** Excerpted records follows **

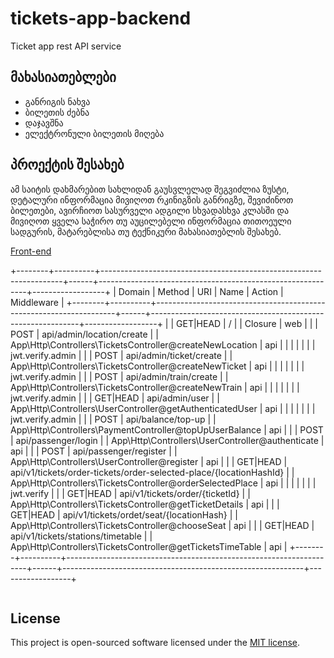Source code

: # tickets-app-backend

Ticket app rest API service

## მახასიათებლები
* განრიგის ნახვა
* ბილეთის ძებნა
* დაჯავშნა
* ელექტრონული ბილეთის მიღება


## პროექტის შესახებ

ამ საიტის დახმარებით სახლიდან გაუსვლელად შეგვიძლია ზუსტი, დეტალური ინფორმაცია მივიღოთ რკინიგზის განრიგზე, შევიძინოთ ბილეთები, ავირჩიოთ სასურველი ადგილი სხვადასხვა კლასში და მივიღოთ ყველა საჭირო თუ აუცილებელი ინფორმაცია თითოეული სადგურის, მატარებლისა თუ ტექნიკური მახასიათებლის შესახებ.

<!-- პროექტის წერის ფარგლებში წამოიჭრა რამდენიმე მნიშვნელოვანი პრობლემა, ამიტომ მთლიანი სურათის აღსაქმელად დოკუმენტში განვიხილავ მათაც და წარმოვადგენ მათი გადაჭრის გზებსაც.

... -->

<a href="https://github.com/nmgalo/btu-tickets-app-final-front" target="_blank">
	Front-end
</a>



<div style="overflow-x: scroll;">

+--------+----------+--------------------------------------------------------------------+------+------------------------------------------------------------+------------------+
| Domain | Method   | URI                                                                | Name | Action                                                     | Middleware       |
+--------+----------+--------------------------------------------------------------------+------+------------------------------------------------------------+------------------+
|        | GET|HEAD | /                                                                  |      | Closure                                                    | web              |
|        | POST     | api/admin/location/create                                          |      | App\Http\Controllers\TicketsController@createNewLocation   | api              |
|        |          |                                                                    |      |                                                            | jwt.verify.admin |
|        | POST     | api/admin/ticket/create                                            |      | App\Http\Controllers\TicketsController@createNewTicket     | api              |
|        |          |                                                                    |      |                                                            | jwt.verify.admin |
|        | POST     | api/admin/train/create                                             |      | App\Http\Controllers\TicketsController@createNewTrain      | api              |
|        |          |                                                                    |      |                                                            | jwt.verify.admin |
|        | GET|HEAD | api/admin/user                                                     |      | App\Http\Controllers\UserController@getAuthenticatedUser   | api              |
|        |          |                                                                    |      |                                                            | jwt.verify.admin |
|        | POST     | api/balance/top-up                                                 |      | App\Http\Controllers\PaymentController@topUpUserBalance    | api              |
|        | POST     | api/passenger/login                                                |      | App\Http\Controllers\UserController@authenticate           | api              |
|        | POST     | api/passenger/register                                             |      | App\Http\Controllers\UserController@register               | api              |
|        | GET|HEAD | api/v1/tickets/order-tickets/order-selected-place/{locationHashId} |      | App\Http\Controllers\TicketsController@orderSelectedPlace  | api              |
|        |          |                                                                    |      |                                                            | jwt.verify       |
|        | GET|HEAD | api/v1/tickets/order/{ticketId}                                    |      | App\Http\Controllers\TicketsController@getTicketDetails    | api              |
|        | GET|HEAD | api/v1/tickets/ordet/seat/{locationHash}                           |      | App\Http\Controllers\TicketsController@chooseSeat          | api              |
|        | GET|HEAD | api/v1/tickets/stations/timetable                                  |      | App\Http\Controllers\TicketsController@getTicketsTimeTable | api              |
+--------+----------+--------------------------------------------------------------------+------+------------------------------------------------------------+------------------+

</div>


## License

This project is open-sourced software licensed under the [MIT license](https://opensource.org/licenses/MIT).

** End of Excerpted records **

Work instruction - Return, exactly as they stand, the lines from the opening line of the listing through the line with "## პროექტის შესახებ", both ends counted, and no pictures.

Output -
Source code

: # tickets-app-backend

Ticket app rest API service

## მახასიათებლები
* განრიგის ნახვა
* ბილეთის ძებნა
* დაჯავშნა
* ელექტრონული ბილეთის მიღება


## პროექტის შესახებ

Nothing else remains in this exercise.